There was a time when such proposals would have been dismissed outright. Today, they reflect viable avenues for academic research and biotech ventures. As AI stands poised to transform every aspect of society, many wonder what it means for human health and biology. From May 26 to May 30, scientists, students, and innovators from across the worlds of biology, tech, and medicine came together to explore these questions during the 90th Cold Spring Harbor Laboratory (CSHL) Symposium on Quantitative Biology.
They presented unpublished research. They exchanged ideas, forging collaborations from new connections across academia and industry. Most of all, they shared inspiration, creating the same kind of infectious excitement that surrounded history-making CSHL Symposia on recombinant DNA and the human genome.
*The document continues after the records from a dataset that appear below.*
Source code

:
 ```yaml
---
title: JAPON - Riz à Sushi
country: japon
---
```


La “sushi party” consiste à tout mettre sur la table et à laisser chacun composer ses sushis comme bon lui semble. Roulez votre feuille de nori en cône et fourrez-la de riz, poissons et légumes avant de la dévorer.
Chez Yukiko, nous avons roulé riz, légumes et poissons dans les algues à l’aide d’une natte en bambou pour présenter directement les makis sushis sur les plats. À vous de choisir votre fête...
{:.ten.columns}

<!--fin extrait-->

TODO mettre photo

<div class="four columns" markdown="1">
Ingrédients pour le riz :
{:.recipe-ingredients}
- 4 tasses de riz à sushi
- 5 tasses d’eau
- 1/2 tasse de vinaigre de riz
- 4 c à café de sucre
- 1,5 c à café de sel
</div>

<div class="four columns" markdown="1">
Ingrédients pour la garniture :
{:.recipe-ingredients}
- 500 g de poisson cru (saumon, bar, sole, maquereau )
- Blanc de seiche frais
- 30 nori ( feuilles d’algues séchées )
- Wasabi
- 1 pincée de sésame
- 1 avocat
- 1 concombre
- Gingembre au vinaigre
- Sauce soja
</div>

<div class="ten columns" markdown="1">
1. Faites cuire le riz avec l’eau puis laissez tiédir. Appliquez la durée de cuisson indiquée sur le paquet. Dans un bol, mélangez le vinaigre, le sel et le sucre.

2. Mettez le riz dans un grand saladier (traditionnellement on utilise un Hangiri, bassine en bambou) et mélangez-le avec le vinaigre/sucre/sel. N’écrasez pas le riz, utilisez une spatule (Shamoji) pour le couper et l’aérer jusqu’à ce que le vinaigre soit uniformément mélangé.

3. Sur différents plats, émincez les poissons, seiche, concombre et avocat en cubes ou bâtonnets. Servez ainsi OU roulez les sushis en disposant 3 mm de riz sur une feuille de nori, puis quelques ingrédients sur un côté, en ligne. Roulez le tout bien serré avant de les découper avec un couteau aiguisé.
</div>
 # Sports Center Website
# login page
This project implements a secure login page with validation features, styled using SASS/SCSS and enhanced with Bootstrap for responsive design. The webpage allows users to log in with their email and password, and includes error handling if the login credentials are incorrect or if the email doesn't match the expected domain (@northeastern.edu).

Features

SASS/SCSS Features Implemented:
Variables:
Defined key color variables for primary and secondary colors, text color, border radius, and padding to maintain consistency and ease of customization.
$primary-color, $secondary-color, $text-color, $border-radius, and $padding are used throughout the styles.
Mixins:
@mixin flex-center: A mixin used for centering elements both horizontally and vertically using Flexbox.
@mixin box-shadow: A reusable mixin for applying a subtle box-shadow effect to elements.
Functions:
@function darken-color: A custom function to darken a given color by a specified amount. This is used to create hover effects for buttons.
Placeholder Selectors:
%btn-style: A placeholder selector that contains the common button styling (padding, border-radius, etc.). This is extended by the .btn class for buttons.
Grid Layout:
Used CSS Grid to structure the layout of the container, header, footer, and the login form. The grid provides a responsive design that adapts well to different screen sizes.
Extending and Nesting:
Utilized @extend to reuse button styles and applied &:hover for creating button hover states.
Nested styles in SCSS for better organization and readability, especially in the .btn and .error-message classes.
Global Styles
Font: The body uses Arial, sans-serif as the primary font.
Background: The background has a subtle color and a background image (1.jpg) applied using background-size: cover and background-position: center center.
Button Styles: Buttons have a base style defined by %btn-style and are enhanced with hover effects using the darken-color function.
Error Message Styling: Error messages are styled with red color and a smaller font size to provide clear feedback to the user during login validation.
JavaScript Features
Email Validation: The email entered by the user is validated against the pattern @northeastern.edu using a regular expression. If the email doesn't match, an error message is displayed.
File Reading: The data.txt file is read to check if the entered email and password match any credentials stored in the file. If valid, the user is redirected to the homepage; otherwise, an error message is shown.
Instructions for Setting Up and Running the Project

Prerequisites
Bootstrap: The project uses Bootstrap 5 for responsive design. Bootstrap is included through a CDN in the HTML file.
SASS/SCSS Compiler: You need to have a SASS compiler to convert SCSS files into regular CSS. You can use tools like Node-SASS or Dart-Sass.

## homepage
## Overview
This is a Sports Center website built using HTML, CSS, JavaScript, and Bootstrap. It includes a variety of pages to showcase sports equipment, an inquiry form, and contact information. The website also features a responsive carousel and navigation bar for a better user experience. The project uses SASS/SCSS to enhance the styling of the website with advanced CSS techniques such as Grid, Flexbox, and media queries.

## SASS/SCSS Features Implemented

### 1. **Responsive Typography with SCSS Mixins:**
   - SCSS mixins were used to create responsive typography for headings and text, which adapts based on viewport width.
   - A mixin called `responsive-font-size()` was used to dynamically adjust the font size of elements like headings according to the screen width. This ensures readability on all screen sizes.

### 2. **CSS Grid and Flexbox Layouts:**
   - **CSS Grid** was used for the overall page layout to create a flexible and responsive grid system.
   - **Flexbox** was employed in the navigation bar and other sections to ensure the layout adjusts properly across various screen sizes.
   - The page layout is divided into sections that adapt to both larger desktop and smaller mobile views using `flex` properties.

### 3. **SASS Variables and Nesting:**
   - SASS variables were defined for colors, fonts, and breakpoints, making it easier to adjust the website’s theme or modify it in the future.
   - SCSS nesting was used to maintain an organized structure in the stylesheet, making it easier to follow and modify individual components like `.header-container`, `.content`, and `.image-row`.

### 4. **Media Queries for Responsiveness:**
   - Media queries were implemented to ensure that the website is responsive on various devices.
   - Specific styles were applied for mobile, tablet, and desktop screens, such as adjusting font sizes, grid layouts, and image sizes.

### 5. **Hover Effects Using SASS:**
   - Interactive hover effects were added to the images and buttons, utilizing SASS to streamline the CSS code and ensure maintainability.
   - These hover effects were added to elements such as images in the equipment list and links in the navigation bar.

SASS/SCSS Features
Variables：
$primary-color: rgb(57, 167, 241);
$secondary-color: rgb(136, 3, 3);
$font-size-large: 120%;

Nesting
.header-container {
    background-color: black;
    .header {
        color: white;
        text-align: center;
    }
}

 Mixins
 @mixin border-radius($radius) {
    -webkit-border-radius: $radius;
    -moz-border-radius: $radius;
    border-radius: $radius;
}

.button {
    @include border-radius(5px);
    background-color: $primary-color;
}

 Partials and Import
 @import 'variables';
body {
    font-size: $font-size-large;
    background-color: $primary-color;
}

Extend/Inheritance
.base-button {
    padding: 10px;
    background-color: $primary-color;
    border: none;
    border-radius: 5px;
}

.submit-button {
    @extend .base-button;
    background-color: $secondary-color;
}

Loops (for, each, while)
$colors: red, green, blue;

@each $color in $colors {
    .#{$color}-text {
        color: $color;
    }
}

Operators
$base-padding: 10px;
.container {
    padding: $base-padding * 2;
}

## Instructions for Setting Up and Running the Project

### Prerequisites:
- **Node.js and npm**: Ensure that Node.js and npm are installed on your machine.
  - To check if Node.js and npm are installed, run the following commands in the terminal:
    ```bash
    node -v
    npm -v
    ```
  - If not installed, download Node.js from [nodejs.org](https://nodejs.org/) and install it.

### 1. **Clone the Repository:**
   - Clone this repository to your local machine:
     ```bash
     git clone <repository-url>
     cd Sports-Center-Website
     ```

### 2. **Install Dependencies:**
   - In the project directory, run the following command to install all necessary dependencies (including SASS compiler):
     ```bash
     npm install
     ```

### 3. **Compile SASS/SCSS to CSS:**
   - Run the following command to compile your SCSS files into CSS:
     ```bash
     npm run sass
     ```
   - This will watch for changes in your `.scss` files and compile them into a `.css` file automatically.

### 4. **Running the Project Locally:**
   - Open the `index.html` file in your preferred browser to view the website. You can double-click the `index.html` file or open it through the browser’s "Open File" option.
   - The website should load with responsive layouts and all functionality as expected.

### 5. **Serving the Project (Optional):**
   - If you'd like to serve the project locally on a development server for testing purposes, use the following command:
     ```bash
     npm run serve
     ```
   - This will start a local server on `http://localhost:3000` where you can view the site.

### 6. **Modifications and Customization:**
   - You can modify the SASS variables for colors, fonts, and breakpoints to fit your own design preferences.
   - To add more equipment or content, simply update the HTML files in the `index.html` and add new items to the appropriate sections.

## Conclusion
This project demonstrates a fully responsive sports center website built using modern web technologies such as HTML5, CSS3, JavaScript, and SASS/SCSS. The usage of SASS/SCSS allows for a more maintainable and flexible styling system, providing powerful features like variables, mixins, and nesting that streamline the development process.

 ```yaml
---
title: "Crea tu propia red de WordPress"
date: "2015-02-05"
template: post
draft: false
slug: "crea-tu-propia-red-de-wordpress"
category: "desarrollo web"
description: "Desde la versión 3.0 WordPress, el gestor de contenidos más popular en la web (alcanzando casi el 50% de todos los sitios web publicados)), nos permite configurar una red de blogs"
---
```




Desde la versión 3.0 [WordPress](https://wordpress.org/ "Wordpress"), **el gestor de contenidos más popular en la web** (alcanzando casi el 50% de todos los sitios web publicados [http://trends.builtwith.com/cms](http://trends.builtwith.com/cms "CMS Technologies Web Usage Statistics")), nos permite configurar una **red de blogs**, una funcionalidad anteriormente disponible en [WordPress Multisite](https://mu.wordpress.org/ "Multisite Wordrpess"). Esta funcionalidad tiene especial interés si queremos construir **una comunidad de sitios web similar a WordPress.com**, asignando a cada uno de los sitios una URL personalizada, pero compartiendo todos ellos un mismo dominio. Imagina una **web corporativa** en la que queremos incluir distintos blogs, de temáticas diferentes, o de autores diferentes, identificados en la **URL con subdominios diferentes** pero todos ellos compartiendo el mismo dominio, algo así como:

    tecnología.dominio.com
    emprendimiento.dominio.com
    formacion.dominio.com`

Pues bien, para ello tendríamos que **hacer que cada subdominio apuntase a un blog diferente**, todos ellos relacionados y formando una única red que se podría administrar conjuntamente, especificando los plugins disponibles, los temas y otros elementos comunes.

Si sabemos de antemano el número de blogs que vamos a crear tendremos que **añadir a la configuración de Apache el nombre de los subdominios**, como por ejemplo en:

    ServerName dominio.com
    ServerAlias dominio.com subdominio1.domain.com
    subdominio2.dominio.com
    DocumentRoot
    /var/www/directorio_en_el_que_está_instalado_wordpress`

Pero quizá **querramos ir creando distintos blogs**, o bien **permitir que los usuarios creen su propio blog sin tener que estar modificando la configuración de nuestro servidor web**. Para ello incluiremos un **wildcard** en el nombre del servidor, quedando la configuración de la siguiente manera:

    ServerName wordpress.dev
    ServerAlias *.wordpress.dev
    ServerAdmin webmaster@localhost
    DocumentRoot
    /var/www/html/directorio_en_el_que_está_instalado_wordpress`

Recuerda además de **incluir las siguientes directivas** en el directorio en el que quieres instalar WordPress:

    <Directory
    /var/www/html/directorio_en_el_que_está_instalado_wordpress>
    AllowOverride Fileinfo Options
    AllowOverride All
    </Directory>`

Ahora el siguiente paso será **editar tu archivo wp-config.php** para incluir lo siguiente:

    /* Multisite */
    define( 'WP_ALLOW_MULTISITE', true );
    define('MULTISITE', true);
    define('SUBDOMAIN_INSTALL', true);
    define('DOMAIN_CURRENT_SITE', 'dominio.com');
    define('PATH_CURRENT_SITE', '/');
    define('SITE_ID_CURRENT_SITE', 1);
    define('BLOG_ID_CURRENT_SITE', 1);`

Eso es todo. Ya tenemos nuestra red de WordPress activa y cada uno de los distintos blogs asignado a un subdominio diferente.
With this year’s topic being AI in Biology, the timing couldn’t have been better. On day three, news broke that AI company Anthropic had been valued at $965 billion. It was the highest ever private valuation for an AI firm, beating the previous record by more than $400 billion and in about half the time. As it happened, Anthropic Head of Life Sciences Partnerships Jonah Cool was in attendance at CSHL. The next day, he’d present a talk on “Frontier AI as a thinking partner for biological discovery.”
Anthropic’s Jonah Cool speaks with openRxiv Chief Science and Strategy Officer Richard Sever at the 90th CSHL Symposium on Quantitative Biology.
Cool was one of many Symposium speakers affiliated with today’s tech giants. The introductory session alone featured presentations from Alex Rives of Chan Zuckerberg Biohub, Pushmeet Kohli of Google DeepMind, and Hoifung Poon of Microsoft Corp. Joining them was Nobel laureate Jennifer Doudna of the Innovative Genomics Institute.
“This is one of the largest gatherings of influential people using AI to accelerate biological discovery in a wide range of areas, all the way from [DeepMind subsidiary] AlphaFold to clinical medicine and everything in between,” said CSHL Professor Anthony Zador, a co-organizer. Session topics covered AI and Regulatory Genomics, AI and Evolution, AI and Cells & Tissues, AI and Clinical Translation & Precision Oncology, NeuroAI (parts I and II), Scientific Agents and Multimodal Models, and AI and Proteins.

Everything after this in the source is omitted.